Novas paisagens e novas cartografias da Terra alimentam um projeto de ciências: Human Food Projet, que tenta desvendar a co-evolução entre homens e micróbios. “Bons micróbios”, “micróbios malvados”, quais são os mais úteis para a nossa saúde e para a nossa alimentação? Este programa destina-se mapeamento microbiano do sistema digestivo dos norte americanos.

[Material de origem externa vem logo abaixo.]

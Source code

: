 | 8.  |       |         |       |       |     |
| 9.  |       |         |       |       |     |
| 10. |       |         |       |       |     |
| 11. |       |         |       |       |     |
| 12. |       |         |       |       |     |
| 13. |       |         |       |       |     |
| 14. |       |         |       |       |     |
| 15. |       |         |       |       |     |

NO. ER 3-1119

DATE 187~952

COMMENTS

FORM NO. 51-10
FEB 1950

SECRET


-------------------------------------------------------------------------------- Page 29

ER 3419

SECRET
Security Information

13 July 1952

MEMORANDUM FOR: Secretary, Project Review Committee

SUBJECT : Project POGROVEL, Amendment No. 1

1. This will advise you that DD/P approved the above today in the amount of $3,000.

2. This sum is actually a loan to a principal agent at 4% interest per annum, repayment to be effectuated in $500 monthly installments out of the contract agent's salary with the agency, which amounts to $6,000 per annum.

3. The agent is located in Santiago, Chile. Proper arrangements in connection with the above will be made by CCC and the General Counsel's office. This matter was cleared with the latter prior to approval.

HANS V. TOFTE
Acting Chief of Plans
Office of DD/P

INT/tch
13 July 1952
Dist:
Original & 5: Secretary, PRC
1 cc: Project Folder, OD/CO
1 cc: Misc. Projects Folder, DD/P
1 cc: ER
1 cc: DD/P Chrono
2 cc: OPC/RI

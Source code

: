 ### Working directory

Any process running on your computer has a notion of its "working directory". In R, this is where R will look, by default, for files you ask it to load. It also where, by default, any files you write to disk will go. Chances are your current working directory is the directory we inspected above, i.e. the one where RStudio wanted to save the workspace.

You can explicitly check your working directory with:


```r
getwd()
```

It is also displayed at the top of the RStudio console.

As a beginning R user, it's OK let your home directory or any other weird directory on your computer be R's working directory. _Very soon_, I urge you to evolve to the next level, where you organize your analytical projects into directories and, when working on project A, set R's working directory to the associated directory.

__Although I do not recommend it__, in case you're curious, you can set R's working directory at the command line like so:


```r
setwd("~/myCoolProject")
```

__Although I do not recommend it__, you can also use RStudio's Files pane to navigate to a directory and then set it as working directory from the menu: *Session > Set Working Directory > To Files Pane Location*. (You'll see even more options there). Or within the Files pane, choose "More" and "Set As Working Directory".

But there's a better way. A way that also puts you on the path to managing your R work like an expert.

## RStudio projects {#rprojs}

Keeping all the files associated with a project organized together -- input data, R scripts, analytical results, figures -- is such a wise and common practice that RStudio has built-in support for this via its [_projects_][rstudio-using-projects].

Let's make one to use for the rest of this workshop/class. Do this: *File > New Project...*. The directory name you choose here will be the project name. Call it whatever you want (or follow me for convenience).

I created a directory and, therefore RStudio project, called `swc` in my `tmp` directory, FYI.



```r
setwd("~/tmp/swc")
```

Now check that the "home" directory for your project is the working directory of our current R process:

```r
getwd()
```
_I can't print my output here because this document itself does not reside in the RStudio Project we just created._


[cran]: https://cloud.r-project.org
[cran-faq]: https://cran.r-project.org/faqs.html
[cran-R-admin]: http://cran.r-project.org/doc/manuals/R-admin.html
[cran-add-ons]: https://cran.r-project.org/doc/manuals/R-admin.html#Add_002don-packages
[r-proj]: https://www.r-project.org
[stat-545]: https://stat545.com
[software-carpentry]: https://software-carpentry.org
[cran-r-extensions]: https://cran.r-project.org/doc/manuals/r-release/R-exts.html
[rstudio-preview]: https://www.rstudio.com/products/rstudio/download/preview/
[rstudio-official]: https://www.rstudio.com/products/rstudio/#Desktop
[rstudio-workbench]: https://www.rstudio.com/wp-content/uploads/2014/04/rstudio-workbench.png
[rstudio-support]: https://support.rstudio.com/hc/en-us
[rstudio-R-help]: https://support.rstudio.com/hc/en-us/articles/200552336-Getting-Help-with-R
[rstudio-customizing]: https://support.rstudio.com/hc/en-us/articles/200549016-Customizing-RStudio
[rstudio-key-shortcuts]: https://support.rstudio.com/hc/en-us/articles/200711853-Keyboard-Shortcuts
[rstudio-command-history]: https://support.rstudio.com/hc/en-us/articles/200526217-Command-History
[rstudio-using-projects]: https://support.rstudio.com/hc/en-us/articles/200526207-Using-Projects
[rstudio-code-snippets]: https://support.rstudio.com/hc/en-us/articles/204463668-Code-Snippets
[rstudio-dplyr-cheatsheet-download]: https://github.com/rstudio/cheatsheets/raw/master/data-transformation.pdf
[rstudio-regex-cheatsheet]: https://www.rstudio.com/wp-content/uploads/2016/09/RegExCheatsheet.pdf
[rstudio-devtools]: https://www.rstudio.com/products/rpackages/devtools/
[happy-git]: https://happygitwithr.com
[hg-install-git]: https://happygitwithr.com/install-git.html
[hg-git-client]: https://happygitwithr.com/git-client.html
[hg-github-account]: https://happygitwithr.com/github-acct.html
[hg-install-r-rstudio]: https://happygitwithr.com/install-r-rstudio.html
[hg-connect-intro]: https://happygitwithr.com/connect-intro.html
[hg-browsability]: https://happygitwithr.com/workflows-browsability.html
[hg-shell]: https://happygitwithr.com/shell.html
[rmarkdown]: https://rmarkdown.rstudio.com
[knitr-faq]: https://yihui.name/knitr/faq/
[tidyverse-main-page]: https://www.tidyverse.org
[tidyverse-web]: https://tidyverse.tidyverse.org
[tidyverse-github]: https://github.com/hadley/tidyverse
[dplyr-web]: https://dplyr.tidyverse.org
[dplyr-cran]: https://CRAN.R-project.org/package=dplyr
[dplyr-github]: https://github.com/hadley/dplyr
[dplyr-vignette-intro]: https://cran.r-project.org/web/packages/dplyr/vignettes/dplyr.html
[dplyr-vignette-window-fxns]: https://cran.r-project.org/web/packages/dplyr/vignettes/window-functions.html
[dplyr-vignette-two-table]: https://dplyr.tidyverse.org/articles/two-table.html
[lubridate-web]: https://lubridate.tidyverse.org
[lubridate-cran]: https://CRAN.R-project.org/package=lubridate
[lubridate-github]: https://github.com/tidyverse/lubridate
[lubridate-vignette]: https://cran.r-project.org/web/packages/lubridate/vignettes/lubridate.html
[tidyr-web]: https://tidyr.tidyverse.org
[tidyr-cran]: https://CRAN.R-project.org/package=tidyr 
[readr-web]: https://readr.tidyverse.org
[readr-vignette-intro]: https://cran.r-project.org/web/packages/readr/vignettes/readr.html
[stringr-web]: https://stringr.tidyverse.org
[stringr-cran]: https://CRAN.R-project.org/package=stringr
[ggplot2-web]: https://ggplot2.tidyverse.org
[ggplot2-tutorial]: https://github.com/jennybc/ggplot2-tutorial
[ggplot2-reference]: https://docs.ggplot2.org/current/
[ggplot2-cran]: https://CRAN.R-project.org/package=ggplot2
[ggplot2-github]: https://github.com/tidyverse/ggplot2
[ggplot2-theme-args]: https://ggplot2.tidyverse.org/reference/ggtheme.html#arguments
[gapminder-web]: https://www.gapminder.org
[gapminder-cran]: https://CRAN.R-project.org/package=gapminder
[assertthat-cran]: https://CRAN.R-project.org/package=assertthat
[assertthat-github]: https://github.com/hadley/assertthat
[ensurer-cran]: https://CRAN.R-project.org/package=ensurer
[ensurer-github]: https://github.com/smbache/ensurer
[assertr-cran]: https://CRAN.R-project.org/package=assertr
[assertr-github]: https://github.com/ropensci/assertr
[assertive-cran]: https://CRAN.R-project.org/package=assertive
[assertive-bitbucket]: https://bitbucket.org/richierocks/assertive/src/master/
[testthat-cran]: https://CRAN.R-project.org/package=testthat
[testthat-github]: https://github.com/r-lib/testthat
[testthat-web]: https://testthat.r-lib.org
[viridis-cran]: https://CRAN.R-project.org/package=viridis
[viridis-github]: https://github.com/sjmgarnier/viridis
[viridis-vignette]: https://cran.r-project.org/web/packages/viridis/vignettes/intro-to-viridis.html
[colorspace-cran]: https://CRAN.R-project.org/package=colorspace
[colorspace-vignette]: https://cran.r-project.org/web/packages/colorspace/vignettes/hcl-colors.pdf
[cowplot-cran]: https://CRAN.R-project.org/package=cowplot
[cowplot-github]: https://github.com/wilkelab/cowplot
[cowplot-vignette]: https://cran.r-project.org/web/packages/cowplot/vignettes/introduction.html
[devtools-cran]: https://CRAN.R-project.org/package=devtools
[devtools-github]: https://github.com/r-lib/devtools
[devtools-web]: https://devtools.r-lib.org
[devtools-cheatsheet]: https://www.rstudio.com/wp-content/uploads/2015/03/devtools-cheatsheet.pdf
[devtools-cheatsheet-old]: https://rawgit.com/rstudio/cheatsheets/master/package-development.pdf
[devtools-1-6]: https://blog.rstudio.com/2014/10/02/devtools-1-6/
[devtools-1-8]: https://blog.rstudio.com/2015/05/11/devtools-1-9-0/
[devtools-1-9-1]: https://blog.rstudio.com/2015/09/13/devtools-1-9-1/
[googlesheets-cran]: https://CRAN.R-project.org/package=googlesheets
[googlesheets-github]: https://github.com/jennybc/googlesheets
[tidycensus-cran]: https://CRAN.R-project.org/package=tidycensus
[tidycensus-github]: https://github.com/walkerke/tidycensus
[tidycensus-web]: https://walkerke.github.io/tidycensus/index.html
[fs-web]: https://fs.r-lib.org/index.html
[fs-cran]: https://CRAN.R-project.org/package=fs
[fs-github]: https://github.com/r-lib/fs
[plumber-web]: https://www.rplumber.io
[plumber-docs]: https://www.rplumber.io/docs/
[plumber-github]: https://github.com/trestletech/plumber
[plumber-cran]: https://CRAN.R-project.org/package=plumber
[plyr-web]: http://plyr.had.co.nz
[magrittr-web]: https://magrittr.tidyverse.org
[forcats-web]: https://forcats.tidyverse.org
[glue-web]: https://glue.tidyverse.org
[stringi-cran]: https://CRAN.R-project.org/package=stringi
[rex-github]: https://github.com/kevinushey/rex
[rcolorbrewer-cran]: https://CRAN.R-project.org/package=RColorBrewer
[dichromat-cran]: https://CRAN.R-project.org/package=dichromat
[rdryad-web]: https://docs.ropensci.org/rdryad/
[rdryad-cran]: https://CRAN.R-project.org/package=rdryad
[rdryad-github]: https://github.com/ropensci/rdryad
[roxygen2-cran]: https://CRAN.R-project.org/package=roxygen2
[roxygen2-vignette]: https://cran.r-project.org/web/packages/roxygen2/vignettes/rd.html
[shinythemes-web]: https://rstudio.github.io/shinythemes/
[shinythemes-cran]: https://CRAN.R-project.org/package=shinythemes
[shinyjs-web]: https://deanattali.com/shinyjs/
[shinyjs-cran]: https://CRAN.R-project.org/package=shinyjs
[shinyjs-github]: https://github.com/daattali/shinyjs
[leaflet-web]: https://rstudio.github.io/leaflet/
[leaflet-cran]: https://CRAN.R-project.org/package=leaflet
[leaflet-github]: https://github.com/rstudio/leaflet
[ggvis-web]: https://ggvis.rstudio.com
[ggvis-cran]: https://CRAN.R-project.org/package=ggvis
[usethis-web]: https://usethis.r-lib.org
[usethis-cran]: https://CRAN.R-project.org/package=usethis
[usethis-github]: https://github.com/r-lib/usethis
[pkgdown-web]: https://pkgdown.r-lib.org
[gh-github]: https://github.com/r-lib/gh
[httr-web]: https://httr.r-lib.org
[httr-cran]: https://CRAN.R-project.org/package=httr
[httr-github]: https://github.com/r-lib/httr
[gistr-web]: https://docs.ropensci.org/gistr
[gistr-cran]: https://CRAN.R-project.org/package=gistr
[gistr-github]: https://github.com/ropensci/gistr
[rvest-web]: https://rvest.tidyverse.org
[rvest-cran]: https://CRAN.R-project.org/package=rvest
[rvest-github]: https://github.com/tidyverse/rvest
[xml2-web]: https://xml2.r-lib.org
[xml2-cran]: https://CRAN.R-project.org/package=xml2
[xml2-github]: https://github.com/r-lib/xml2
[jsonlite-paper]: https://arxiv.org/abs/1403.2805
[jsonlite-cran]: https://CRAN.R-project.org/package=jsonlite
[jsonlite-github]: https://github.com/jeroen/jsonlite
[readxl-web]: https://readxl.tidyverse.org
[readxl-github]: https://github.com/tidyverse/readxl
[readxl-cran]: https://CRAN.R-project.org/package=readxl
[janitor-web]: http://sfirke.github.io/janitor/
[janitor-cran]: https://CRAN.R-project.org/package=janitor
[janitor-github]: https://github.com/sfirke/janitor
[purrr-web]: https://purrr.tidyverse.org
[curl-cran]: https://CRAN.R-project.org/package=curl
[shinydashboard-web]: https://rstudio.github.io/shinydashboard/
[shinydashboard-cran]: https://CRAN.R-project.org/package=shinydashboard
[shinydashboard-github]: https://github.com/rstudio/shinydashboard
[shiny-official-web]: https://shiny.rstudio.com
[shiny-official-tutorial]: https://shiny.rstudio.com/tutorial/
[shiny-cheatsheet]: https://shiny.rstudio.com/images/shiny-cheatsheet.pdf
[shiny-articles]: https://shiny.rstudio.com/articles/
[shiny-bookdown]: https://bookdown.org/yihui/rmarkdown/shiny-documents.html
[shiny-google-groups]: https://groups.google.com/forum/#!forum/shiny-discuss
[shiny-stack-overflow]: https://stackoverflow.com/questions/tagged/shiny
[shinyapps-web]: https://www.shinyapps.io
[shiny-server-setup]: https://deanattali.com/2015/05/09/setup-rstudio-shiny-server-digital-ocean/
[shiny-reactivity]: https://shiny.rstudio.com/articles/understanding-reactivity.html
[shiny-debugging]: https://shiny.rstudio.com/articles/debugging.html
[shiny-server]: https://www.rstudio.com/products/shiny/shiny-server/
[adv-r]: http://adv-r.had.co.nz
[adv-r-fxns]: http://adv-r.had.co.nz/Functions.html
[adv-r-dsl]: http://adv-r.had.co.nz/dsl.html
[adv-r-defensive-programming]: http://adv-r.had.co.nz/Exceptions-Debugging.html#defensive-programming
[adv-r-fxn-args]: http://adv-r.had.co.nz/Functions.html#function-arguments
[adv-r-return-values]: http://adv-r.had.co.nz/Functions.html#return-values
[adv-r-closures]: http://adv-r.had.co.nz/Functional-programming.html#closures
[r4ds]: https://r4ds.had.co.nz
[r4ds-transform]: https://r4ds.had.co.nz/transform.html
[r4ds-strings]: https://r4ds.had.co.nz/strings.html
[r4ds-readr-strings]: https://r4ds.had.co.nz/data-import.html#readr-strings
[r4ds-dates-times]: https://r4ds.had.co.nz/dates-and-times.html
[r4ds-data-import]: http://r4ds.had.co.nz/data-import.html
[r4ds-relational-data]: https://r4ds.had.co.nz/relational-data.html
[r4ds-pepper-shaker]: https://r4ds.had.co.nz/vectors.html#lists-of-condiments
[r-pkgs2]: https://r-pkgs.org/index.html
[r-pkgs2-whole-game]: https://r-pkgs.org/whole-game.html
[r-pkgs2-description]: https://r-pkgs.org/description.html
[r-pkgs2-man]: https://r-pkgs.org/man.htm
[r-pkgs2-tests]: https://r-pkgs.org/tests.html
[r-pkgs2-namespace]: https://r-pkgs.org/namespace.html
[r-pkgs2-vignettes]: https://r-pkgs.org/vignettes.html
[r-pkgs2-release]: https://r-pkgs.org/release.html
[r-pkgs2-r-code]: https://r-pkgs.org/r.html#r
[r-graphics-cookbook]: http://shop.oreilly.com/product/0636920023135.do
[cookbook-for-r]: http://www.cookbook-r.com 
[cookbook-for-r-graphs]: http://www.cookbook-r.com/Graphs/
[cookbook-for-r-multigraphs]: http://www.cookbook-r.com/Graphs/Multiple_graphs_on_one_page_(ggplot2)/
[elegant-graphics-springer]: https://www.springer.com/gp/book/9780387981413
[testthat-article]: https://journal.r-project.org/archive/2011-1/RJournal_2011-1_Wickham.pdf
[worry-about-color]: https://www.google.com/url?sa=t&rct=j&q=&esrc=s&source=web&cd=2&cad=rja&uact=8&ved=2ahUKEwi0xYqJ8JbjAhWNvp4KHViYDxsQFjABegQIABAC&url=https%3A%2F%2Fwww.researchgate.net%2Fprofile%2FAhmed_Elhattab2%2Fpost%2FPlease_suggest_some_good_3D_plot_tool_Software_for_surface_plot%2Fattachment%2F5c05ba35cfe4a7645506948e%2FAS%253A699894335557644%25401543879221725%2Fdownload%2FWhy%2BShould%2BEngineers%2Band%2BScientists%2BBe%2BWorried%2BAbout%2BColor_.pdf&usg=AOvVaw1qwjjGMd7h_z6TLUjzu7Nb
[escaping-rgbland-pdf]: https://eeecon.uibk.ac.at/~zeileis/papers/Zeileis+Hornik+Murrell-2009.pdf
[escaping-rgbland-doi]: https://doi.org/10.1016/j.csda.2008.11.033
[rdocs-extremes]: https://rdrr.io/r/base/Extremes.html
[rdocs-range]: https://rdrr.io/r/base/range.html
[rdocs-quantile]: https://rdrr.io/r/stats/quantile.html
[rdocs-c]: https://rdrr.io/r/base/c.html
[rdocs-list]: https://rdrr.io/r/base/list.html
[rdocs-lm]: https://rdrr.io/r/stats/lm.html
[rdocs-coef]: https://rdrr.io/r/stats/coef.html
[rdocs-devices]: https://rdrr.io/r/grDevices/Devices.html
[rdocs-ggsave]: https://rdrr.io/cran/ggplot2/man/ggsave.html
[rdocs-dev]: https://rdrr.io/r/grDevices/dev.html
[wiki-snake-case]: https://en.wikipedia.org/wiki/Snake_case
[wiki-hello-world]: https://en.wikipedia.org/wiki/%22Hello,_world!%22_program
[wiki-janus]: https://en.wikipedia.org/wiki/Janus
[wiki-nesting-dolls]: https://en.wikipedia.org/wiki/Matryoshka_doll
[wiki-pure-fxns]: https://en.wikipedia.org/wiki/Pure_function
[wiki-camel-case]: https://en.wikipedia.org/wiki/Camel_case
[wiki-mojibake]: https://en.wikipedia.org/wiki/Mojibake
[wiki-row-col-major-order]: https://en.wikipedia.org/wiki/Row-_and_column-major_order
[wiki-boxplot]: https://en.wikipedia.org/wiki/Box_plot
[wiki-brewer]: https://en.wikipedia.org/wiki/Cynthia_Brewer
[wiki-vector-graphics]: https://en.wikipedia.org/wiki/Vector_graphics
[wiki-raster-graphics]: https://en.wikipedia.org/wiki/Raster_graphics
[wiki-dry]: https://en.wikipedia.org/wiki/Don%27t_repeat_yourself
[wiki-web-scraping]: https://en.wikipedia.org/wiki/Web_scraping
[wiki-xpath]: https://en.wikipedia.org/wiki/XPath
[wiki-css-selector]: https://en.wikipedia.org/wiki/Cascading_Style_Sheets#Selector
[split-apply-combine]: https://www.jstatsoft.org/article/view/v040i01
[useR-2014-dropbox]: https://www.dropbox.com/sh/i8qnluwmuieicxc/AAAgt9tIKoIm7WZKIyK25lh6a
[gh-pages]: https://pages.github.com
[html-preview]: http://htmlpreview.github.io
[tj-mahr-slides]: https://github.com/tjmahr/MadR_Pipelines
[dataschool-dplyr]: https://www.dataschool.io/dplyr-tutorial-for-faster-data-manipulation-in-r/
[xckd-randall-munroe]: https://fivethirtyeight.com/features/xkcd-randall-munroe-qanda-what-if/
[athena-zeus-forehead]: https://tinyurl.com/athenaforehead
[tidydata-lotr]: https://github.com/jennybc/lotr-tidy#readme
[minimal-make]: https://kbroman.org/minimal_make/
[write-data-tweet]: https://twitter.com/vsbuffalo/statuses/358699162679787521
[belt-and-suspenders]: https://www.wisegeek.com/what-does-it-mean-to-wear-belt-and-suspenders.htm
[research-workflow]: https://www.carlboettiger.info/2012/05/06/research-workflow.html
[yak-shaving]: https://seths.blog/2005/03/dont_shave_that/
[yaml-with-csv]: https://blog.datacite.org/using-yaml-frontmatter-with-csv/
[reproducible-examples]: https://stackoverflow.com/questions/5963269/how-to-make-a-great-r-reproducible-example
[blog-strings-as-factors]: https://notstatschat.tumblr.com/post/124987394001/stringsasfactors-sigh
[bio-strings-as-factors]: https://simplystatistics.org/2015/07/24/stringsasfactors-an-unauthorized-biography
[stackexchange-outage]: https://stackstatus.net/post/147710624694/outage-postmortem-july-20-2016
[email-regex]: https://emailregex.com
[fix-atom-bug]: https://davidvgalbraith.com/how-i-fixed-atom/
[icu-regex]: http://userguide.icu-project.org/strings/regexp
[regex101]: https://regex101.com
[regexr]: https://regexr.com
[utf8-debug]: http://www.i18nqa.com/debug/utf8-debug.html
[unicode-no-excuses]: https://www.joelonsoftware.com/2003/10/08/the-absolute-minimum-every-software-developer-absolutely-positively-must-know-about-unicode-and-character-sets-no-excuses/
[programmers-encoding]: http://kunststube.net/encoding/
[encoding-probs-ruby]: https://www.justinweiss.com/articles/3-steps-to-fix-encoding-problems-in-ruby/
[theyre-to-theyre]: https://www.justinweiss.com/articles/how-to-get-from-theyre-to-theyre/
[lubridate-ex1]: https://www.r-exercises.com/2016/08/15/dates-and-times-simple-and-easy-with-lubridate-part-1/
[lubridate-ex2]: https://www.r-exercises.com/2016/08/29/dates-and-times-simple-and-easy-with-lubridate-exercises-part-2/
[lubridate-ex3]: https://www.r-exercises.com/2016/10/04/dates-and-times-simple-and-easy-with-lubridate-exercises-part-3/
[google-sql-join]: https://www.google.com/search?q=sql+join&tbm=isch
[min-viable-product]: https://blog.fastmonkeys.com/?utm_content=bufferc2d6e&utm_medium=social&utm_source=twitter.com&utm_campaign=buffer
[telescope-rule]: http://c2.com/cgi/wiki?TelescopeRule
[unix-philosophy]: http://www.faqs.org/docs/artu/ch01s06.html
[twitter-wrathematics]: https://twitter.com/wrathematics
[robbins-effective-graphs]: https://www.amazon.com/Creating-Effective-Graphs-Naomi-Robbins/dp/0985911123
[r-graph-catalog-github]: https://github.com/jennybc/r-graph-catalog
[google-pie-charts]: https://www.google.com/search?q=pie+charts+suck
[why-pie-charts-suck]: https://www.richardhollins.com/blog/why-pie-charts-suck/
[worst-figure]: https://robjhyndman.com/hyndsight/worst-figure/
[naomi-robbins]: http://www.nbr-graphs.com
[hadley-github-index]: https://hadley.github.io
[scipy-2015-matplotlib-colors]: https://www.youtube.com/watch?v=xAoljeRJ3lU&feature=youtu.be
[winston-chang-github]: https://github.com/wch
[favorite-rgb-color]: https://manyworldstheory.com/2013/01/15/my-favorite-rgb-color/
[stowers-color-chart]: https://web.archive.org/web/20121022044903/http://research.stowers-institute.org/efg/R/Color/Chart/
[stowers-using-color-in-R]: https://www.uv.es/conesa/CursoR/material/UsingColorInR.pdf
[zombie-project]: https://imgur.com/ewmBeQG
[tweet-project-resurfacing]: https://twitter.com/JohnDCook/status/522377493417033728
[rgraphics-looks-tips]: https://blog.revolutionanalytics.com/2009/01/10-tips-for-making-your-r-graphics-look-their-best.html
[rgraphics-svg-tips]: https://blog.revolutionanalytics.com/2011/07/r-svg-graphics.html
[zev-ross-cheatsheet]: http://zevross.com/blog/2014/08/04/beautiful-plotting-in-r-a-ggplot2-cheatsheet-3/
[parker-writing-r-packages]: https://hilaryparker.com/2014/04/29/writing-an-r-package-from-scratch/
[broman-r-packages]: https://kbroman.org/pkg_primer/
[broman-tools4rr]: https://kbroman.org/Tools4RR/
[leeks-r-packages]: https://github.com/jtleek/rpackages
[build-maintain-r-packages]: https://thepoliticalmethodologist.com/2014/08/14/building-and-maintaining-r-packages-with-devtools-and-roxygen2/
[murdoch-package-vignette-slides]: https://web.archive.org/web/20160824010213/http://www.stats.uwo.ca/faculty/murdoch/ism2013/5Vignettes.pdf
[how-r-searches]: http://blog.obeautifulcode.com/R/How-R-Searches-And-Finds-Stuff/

Earth Microbiome Projet  é uma empresa de “bioprospecção” que se assemelha ao projeto de coleta vegetal do mundo lançado no final do século XVIII pelos naturalistas europeus. Um desafio científico, mas também econômico. Na época, a concorrência entre os europeus era violenta. Pierre Poivre rouba, em 1753, a noz-moscada e cravo dos holandeses para introduzir nos quintais das Ilhas Mascarenhas. Utopias alimentares surgiram como a “árvore de pão” que veio em socorro dos famintos. Novas rotas comerciais criaram novos hábitos alimentares.

Também hoje, a exploração do mundo microbiano é uma aventura científica e comercial sem precedentes. Esta história começou nos anos 1900 em Paris, onde Elie Metchnikoff (1845-1916), zoólogo russo e bacteriologista do Instituto Pasteur, estuda as bactérias do leite coagulado (as probióticas) – contribuindo, segundo ele, para aumentar a longevidade humana, especialmente a Lactobacillus bulgaricus, do iogurte búlgaro. Em 1908, Metchnikoff ganhou o Nobel da Medicina.

No calor dessas emoções, Isaac Carasso lançou em Barcelona, e em seguida na França, uma empresa comercial de iogurtes a que deu o nome de Danone. A nova cartografia de territórios microbianos e especialmente da microbiota abre a imaginação culinária. A revolução da Comida 2.0 está lançada. Mais do que nunca, comida é informação. Em escala planetária para uma nova batalha geopolítica.